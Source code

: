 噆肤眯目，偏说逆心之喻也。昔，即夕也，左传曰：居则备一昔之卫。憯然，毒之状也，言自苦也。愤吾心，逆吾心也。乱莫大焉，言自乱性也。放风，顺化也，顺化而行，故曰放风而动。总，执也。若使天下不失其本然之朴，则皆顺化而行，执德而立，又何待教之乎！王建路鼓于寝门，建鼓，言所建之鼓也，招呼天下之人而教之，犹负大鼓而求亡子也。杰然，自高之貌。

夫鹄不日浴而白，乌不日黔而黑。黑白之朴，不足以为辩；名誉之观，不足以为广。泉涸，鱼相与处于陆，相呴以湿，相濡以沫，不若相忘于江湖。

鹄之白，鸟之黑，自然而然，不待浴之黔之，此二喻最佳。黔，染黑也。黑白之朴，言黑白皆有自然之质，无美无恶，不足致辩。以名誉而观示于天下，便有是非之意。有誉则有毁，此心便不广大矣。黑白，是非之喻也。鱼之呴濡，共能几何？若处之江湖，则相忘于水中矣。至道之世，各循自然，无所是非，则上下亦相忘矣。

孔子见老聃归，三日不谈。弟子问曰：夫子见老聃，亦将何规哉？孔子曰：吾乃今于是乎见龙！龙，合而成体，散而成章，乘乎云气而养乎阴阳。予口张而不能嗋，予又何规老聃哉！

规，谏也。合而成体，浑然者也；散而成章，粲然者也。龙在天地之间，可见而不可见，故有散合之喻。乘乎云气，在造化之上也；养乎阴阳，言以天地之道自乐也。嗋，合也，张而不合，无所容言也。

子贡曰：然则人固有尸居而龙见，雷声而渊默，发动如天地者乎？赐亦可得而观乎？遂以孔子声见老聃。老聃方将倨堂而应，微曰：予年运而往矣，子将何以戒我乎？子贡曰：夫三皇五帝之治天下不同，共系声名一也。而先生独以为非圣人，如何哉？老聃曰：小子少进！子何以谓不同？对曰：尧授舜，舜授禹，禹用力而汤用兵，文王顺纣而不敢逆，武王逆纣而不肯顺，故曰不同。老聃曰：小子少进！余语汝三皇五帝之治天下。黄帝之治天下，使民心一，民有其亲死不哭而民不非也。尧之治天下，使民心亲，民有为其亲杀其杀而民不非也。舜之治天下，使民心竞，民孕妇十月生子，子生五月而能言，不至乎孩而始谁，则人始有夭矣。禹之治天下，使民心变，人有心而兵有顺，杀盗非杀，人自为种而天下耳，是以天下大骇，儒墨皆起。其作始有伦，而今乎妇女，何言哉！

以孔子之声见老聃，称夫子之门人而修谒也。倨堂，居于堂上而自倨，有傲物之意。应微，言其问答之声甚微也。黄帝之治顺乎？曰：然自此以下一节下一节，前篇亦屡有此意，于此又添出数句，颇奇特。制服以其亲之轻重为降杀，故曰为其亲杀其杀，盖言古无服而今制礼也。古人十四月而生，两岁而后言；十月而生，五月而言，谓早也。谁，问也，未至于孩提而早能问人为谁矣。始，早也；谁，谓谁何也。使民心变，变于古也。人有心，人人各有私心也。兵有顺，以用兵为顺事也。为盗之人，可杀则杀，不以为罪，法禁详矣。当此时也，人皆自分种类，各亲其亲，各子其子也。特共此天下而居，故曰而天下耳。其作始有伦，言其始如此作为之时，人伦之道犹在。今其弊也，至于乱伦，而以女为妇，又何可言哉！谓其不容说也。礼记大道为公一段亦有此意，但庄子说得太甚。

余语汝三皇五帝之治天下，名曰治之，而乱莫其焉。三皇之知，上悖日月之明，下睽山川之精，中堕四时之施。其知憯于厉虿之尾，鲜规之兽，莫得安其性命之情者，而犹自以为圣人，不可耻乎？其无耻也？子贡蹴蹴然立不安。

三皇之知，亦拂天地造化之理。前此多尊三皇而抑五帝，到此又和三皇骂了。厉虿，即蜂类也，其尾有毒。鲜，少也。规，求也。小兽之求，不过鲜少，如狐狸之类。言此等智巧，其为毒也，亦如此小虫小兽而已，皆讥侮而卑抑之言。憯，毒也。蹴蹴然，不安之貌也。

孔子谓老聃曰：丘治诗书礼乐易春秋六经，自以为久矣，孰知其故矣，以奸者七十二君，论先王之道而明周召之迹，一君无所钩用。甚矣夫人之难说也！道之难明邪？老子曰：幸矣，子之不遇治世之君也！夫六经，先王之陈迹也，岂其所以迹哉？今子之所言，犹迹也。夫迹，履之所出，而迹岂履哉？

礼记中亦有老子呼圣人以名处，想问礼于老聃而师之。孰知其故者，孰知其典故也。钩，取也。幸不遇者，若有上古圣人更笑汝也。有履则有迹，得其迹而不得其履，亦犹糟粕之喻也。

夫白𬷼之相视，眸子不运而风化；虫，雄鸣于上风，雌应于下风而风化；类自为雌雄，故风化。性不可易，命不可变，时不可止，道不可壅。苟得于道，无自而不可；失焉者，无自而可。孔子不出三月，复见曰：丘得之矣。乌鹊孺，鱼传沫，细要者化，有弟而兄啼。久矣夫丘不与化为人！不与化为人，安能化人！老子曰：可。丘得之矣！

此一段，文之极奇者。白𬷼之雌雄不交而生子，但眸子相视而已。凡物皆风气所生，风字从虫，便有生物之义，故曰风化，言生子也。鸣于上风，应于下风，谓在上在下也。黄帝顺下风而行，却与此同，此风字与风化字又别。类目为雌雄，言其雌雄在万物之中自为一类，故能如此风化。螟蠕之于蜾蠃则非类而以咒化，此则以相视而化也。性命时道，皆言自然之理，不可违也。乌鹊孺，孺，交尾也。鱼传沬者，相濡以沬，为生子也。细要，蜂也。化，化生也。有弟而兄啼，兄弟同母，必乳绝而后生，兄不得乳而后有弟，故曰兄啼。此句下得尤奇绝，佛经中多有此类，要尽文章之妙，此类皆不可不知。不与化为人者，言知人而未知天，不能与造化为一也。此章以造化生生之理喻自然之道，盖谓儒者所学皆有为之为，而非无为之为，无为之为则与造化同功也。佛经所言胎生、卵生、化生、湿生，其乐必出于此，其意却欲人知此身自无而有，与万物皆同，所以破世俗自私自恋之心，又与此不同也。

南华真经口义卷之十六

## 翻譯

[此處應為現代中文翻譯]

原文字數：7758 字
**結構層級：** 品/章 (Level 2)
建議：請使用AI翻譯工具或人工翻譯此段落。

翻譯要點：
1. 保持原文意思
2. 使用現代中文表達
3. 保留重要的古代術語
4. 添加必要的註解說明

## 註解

= = = = =

* PROBLEM DESCRIPTION *
Going through the data, count each line where the word "黑白之朴" appears, and state only the total.

* ANSWER SECTION *
2